The no-brainer chronicles

The Trump plan to Make America Great Again consists of some wonderfully simple ideas. One revenue-neutral plank is, for instance, to take taxes off exports, and put them on imports instead. (NB, there is no such thing as “revenue-neutral” in politics.) This will have a positive effect on the trade balance, while usefully smashing up a generation or more of international trade agreements. I selected it for this morning’s smile because, I’m neither for nor against. Better than that, I probably don’t have the right to an opinion, beyond: he got elected, let’s just watch. Perhaps thirty-seven years ago, I might have had the patience and current knowledge to analyse the proposed measures in detail, and guess at consequences ignored and unforeseen.

On the face of it, today, I can only say there are advantages and disadvantages to having a crass businessman in charge of your country, as opposed to, say, a malicious idiot from the political Left. On the other hand, it must be conceded that both my Iron Law of Paradox, and my Paradoxical Law of Irony, come bigly into play, and I recall the historical fields of carnage that followed from “no-brainers” of the past.

Put it this way. There are unexpected, and often devastating consequences to tampering with the market in any given way. And the same is true of tampering in the opposite way. It should not be the function of the government to play favourites, and the more it insists on playing “us versus them,” the more complicated our lives become in the subsequent fallout. Which is not to say that Trump started it. Indeed, he appears to be trying to match the existing nationalist policies of China, Mexico, &c, tit-for-tat.

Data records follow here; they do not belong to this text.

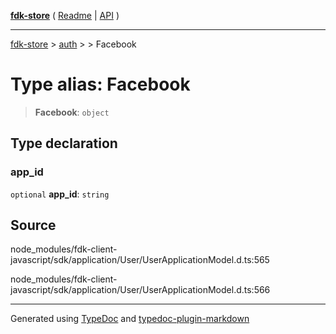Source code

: [**fdk-store**](../../../README.md) ( [Readme](../../../README.md) \| [API](../../../API.md) )

---

[fdk-store](../../../API.md) > [auth](../../README.md) > [<internal>](../README.md) > Facebook

# Type alias: Facebook

> **Facebook**: `object`

## Type declaration

### app_id

`optional` **app_id**: `string`

## Source

node_modules/fdk-client-javascript/sdk/application/User/UserApplicationModel.d.ts:565

node_modules/fdk-client-javascript/sdk/application/User/UserApplicationModel.d.ts:566

---

Generated using [TypeDoc](https://typedoc.org/) and [typedoc-plugin-markdown](https://www.npmjs.com/package/typedoc-plugin-markdown)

Here is where I always disagreed, with pretty much everybody. A nation state is, with certain exceptions such as Kiribati, a very large entity. A modern “nanny state” is conducted on a scale beyond anyone’s comprehension. The single measure that might be good for a given town in, say, West Virginia, cannot possibly be good for another in Idaho, and adds debilitating paperwork at both ends. Meanwhile, the scale of the regulation is so great, that small family operators right across the country, lacking huge resources for lobbying and propaganda, will inevitably be scrood. For the truth is big guvmint and big bidnis interface only with each other.

Once upon a time, many years ago, I scrapped into one of these “no-brainer” political deals. The remains of the locomotive manufacturing business in Kingston, Ontario — whose century-old products I had glimpsed, still on the rails in India — were now on the block. A monster German corporation was offering to buy them, for the very purpose of competing, in Canada, with a (hugely subsidized, monopolist) Canadian corporation. The government stepped in, to “save” a Canadian industry, retroactively change the ground rules, and kick in more subsidies so that the Canadian monopolists, based in Montreal, could take over instead. This was accompanied by nationalist rhetoric, and Kingston was thrilled. Critics like me were unofficially deflected with bigoted anti-German blather held over from the last World War.

But I knew exactly what was going to happen. The local works, which would have been expanded by the foreign owner, were soon closed by the new Canadian owner, after studies had been commissioned to “prove” it was uneconomic. The latter’s last possible domestic competitor was thus snuffed out. The locals, whose lives had been for generations part of a proud Kingston enterprise, had been suckered. The politicians had told them it was little Canada versus big Germany. In reality, it was pretty little Kingston versus big ugly Montreal.

That is how the world works, with politics, so that whenever I hear of a big new national no-brainer scheme, my first thought is, which innocents are getting mooshed today?